The March 19th VINTAGES release features yet more Italian wines. And at the risk of over saturating you with vino, I’ve picked out two irresistible bargains, a red and a white both under $20. Also included is a trilogy of smart buys from South Africa that has your dinner covered from bubbles to main course, and a pair of outrageous $13.95 values from the Iberian peninsula.
Taste Ontario Highlights: 2013s and 2014s
This year’s Taste Ontario event featured mostly wines from the 2014 and 2013 vintages, with the rare early release 2015 thrown in. After the warm 2012 vintage, 2013 saw a return to more ‘normal’ temperatures on average, although with highly variable weather, with occasional disruptions caused by inopportune rains especially towards the end of the growing season.
Earlier ripening varieties fared best, and it has turned out to be an excellent year for the grapes Ontario does well most consistently, namely riesling and chardonnay, as well as other aromatic white varieties. For reds the top pinots are spectacular, refined and fragrant wines, while cabernet franc returned to its appropriate cool climate style, certainly a local strength. The harvest was the largest on record, so there will be plenty of wine to go around.

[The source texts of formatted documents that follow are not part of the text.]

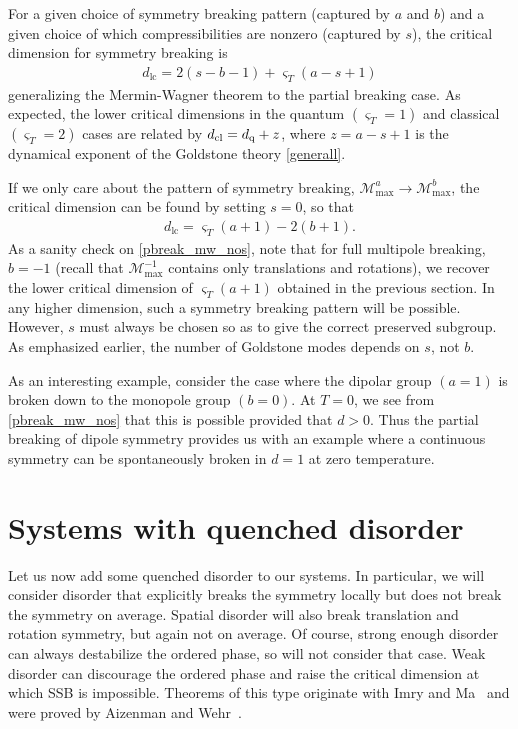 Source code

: \documentclass[prb,aps,twocolumn, amsfonts,amsmath,amssymb,nofootinbib,superscriptaddress]{revtex4-2}
\renewcommand{\max}{\text{max}}
\newcommand{\mmax}[1]{\mathcal{M}^{#1}_\max}
\begin{document}
For a given choice of symmetry breaking pattern (captured by $a$ and $b$) and a given choice of which compressibilities are nonzero (captured by $s$), the critical dimension for symmetry breaking is
\begin{align}
d_\text{lc} = 2(s - b-1) + \varsigma_T (a-s+1) \label{pbreak_mw} 
\end{align}
generalizing the Mermin-Wagner theorem to the partial breaking case. 
As expected, the lower critical dimensions in the quantum $(\varsigma_T = 1)$ and classical $(\varsigma_T = 2)$ cases are related by $d_{\rm cl} = d_{\rm q} + z$, where $z=a-s+1$ is the dynamical exponent of the Goldstone theory \eqref{generall}. 

If we only care about the pattern of symmetry breaking, $\mmax{a}\rightarrow \mmax{b}$, the critical dimension can be found by setting $s=0$, so that
\begin{align}
d_\text{lc} = \varsigma_T (a+1) -2 (b+1). \label{pbreak_mw_nos}
\end{align}
As a sanity check on \eqref{pbreak_mw_nos}, note that for full multipole breaking, $b=-1$ (recall that $\mmax{-1}$ contains only translations and rotations), we recover the lower critical dimension of $\varsigma_T(a+1)$ obtained in the previous section. 
In any higher dimension, such a symmetry breaking pattern will be possible. However, $s$ must always be chosen so as to give the correct preserved subgroup. As emphasized earlier, the number of Goldstone modes depends on $s$, not $b$.

As an interesting example, consider the case where the dipolar group $(a=1)$ is broken down to the monopole group $(b=0)$. At $T=0$, we see from \eqref{pbreak_mw_nos} that this is possible provided that $d>0$. Thus the partial breaking of dipole symmetry provides us with an example where a continuous symmetry can be spontaneously broken in $d=1$ at zero temperature. 

\section{Systems with quenched disorder} \label{sec:disord}

Let us now add some quenched disorder to our systems. In particular, we will consider disorder that explicitly breaks the symmetry locally but does not break the symmetry on average. Spatial disorder will also break translation and rotation symmetry, but again not on average. Of course, strong enough disorder can always destabilize the ordered phase, so will not consider that case. Weak disorder can discourage the ordered phase and raise the critical dimension at which SSB is impossible. Theorems of this type originate with Imry and Ma~\cite{ImryMa} and were proved by Aizenman and Wehr~\cite{Aizenman}.
\end{document}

Many of you will recall the brutal polar vortexes of winter in 2014 – I recall some 20 days in February with temperatures below -10ºC, and many days well below -20ºC. It seemed like the winter that would never end (how much nicer has this winter been?) Grapes, of course, suffered, and it was a stark reminder to growers that Ontario’s climate is not suitable to the ludicrously wide variety of grapes grown here. Tender grapes like syrah, semillon, sauvignon blanc and merlot were reduced to next to zero crop in many vineyards, if not killed outright by the repeated pummelling of glacial polar air masses. Quantities, needless to say, were down sharply. The positive side is that there’s now a better appreciation of matching site to variety. Vineyards that required re-planting will presumably feature varieties more suitable to the site.
Bizarre, challenging, cool weather continued through the summer and harvest was later than normal, again favouring early ripening grapes – Bordeaux varieties, with perhaps the exception of cabernet franc, were tough to get fully ripe. Yet despite all the cruel inclemency of Mother Nature, many winegrowers managed to pull out some exceptional wines, especially whites (most of the ‘reserve’ reds have yet to be released), and to them, chapeau bas.

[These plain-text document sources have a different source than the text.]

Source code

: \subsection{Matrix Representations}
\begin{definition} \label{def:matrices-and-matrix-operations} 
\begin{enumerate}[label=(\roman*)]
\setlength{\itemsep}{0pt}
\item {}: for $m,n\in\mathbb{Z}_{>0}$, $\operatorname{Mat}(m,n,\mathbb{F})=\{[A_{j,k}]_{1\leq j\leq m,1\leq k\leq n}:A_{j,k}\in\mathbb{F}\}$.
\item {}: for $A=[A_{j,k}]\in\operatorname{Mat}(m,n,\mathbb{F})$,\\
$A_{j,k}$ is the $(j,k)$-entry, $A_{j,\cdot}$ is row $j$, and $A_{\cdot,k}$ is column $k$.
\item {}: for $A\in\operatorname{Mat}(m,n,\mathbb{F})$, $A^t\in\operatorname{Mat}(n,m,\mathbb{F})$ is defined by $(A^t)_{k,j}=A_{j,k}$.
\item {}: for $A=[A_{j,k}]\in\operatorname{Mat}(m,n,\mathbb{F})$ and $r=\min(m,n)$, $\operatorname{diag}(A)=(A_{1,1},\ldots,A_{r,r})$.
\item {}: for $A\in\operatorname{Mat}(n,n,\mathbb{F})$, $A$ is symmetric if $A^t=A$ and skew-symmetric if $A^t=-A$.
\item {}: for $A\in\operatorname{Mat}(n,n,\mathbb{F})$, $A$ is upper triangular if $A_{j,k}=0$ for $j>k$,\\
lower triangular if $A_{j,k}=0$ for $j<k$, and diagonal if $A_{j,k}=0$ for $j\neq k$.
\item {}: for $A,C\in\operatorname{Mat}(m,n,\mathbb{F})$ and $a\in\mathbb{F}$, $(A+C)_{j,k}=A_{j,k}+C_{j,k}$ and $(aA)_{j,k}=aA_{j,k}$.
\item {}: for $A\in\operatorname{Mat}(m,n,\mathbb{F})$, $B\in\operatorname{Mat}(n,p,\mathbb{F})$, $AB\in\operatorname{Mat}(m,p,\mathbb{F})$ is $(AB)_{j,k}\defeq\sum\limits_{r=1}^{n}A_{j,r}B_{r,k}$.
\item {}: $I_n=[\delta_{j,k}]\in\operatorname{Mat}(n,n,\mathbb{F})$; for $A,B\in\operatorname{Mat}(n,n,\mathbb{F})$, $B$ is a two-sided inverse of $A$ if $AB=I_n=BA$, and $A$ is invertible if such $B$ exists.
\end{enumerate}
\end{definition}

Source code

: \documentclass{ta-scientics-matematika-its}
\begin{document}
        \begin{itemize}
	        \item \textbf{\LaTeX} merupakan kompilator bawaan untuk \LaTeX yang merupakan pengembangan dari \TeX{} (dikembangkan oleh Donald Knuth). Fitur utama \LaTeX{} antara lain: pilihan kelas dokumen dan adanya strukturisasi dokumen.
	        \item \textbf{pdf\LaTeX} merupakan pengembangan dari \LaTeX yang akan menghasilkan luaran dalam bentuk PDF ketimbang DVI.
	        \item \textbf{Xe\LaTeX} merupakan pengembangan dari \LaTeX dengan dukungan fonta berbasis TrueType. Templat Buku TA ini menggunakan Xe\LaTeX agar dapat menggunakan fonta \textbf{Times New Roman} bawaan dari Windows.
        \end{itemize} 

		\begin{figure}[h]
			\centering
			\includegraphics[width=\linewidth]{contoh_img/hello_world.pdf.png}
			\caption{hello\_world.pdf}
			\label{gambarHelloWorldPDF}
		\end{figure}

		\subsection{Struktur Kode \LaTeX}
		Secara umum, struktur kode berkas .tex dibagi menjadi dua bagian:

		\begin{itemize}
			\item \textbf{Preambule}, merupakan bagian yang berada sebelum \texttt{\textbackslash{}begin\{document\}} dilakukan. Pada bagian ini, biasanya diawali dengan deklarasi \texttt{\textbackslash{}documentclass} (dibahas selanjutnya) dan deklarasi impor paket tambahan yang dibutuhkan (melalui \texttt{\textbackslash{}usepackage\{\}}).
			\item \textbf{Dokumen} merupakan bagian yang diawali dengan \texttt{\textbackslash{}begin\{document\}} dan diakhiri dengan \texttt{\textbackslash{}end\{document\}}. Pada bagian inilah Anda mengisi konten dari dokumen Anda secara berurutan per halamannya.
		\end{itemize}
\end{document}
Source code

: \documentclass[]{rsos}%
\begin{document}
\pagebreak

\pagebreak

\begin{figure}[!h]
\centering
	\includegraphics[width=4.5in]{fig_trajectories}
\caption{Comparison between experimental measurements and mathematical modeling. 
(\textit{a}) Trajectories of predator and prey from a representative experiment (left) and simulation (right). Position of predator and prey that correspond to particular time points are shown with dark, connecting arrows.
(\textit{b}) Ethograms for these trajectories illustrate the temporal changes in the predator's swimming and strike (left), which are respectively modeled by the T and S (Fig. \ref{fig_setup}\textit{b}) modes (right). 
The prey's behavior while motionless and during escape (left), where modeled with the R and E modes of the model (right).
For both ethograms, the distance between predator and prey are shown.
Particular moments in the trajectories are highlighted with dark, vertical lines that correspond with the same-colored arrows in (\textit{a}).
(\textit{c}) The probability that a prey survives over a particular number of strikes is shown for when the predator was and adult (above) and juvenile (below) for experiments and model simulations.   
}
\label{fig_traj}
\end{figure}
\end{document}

One thing was clear from Taste Ontario: the number of wineries producing excellent wines is clearly on the rise. Each time I turn around there’s another player with a great new addition to the Ontario wine scene, while established producers continue to maintain high quality standards.

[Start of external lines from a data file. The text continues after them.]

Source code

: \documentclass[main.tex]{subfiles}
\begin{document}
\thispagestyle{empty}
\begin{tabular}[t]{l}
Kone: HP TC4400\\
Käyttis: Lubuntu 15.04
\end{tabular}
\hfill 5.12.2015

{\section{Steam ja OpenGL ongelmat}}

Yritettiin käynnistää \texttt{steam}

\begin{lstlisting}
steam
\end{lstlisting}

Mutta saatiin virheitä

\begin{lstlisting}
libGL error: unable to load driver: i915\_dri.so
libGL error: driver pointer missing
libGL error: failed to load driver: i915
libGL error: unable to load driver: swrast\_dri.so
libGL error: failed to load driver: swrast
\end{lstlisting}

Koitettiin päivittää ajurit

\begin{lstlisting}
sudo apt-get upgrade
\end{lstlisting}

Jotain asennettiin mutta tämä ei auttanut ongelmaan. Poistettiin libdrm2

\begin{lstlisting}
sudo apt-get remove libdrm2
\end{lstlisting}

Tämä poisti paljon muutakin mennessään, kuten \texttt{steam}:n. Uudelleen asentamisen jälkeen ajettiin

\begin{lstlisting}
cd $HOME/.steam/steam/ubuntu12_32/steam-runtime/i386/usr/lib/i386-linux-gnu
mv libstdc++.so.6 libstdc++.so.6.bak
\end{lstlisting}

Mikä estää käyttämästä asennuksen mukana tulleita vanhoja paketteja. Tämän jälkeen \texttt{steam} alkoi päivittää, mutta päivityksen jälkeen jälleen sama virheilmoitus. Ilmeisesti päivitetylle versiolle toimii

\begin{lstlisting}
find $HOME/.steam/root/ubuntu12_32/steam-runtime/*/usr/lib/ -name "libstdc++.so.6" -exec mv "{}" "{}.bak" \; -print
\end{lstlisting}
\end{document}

Below are some 2013-2014 highlights:
Thomas Bachelder seems to have gotten it all right in 2013, crafting some of his best wines yet under his own label, as well as Domaine Queylus, the up-and-coming project for which he is régisseur – head winemaker and estate manager. His 2013 Bachelder Lowrey Pinot Noir, St. David’s Bench ($44.95) from a choice parcel of the well-tended and sought-after Lowrey vineyard is a gorgeous wine. After the more burly and structured 2012, 2013 conspired to yield wines of paler colour, silkier texture and more haunting perfume – this is just how I imagine Bachelder would like his pinot noir to be (or at least how I’d like them to be). This is toute en finesse, filigree and lacy, with unexpected but genuine depth and length, for fans of finessed pinot. Bravo. Best 2016-2023.
Over at Domaine Queylus, Bachelder’s Signature Pinot Noir ($29.95) is a similar though slightly more saturated garnet red, with appealing, candied red fruit flavours leading. There’s no wood influence outside of Bachelder’s trademark oxidative styling, and light tannins and moderate acids make this a wine for short to mid term ageing, best 2016-2020. The 2013 Domaine Queylus Cabernet Franc ‘Tradition’ ($24.95) is likewise the best yet under this label, a lovely, floral, fragrant, lightly herbal expression well within the classic varietal idiom, attractively priced. Serve this with a light chill. Best 2016-2023.
Still in the pinotsphere, the 2013 Rosewood Estates Winery Select Series Pinot Noir Niagara Escarpment ($21.95) is a rare sub-$25 value in this rarefied category. Varietally authentic pinot at this price is hard to come by, so don’t hesitate to buy several bottles of this high-toned, floral, pot-pourri-inflected example, crafted in an appealing, gently oxidative style for immediate enjoyment. Drink with a light chill over the next 2-3 years.
Venerable Cave Spring Cellars quietly continues to make some of Niagara’s most reliable wines, and have been particularly en form in the last few vintages. Long time fans will not be surprised to see the 2014 Cave Spring Cellars Riesling CSV Beamsville Bench ($29.95) recommended here, the latest release of one of Canada’s most consistent and best, made from the estate’s oldest vines, the oldest of which have already celebrated their 40th birthday. It’s tightly wound and still a long way from prime drinking, but this shows classic styling, more stony than fruity, mid-weight but authoritative and palate gripping, with palpable chalky texture and great length. Revisit in 2-3 years, or leave in the cellar for a decade or more.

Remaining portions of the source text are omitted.